Advantages of masting in the European beech: Timing of granivore satiation and benefits of seed caching support the predator dispersal hypothesis
The predator dispersal and predator satiation hypotheses provide alternative explanations for masting. Both assume satiation by seed-eating vertebrates. They differ in when satiation occurs: before or after seed removal and caching by granivores (predator satiation and predator dispersal, respectively). This difference is often overlooked, but it is demographically important because cached seeds are dispersed and often have a microsite advantage over non-dispersed seeds. We conducted rodent exclosure experiments in mast and non-mast years to test contrasting predictions of the predator dispersal and predator satiation hypotheses in our study system: yellow-necked mice (Apodemus flavicollis) interacting with European beech (Fagus sylvatica). Specifically, we tested whether: (1) removal of seeds from forest floor is similar during mast and non-mast years (i.e., lack of satiation before seed removal), (2) masting decreases removal of cached seeds (i.e., satiation after seed removal), and; (3) seed caching increases probability of seedling emergence relative to non-cached seeds.

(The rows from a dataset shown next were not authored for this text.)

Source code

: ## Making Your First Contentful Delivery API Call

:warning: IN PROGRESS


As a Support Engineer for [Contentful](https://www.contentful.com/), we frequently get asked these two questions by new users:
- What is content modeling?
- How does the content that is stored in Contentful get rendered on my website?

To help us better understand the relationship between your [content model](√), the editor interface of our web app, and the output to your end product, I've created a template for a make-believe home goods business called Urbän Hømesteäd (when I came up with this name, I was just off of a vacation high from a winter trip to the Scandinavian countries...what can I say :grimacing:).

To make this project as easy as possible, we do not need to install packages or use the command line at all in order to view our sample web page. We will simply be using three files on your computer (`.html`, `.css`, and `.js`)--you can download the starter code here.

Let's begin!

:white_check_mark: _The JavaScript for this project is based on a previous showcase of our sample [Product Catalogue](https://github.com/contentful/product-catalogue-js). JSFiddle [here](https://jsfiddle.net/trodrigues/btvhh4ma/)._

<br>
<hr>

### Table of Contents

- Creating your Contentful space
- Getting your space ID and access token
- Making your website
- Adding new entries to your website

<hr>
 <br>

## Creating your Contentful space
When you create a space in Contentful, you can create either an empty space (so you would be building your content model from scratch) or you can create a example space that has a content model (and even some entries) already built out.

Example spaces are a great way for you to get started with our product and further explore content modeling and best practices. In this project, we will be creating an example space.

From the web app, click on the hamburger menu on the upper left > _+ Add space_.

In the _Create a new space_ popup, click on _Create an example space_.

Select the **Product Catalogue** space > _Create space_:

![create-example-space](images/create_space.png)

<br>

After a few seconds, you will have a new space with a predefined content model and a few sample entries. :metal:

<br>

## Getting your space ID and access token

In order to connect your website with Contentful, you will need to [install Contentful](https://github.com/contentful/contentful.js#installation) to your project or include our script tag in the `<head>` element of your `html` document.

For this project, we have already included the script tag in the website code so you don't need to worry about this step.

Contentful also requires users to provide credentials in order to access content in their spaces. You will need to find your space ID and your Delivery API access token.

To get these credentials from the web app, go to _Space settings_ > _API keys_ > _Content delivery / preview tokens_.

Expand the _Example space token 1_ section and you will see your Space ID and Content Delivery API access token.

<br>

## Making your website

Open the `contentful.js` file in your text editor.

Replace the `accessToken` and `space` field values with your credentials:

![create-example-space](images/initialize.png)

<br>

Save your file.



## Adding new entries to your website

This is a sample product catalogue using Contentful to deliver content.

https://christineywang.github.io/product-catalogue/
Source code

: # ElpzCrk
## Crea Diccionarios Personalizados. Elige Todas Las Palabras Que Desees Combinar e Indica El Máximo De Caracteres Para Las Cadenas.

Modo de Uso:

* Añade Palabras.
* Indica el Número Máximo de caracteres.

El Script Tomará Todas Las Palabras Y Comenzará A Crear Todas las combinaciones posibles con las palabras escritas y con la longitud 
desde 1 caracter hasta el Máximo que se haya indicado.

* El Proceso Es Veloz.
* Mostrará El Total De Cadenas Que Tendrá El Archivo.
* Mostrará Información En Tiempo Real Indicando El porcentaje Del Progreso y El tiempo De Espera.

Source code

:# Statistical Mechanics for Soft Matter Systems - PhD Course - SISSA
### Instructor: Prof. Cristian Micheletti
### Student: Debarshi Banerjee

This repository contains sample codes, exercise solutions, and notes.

1. Masting did not result in satiation of seed removal.
2. Masting decreased removal of cached seeds.
3. Seed caching dramatically increased the probability of seedling emergence relative to non-cached seeds.
European beech benefits from masting by scatterhoarder satiation that occurs only after seeds are removed and cached in suitable microsites. These findings do not exclude other evolutionary advantages of beech masting. However, they indicate that fitness benefits of masting range beyond the most commonly considered advantages of predator satiation and increased pollination efficiency.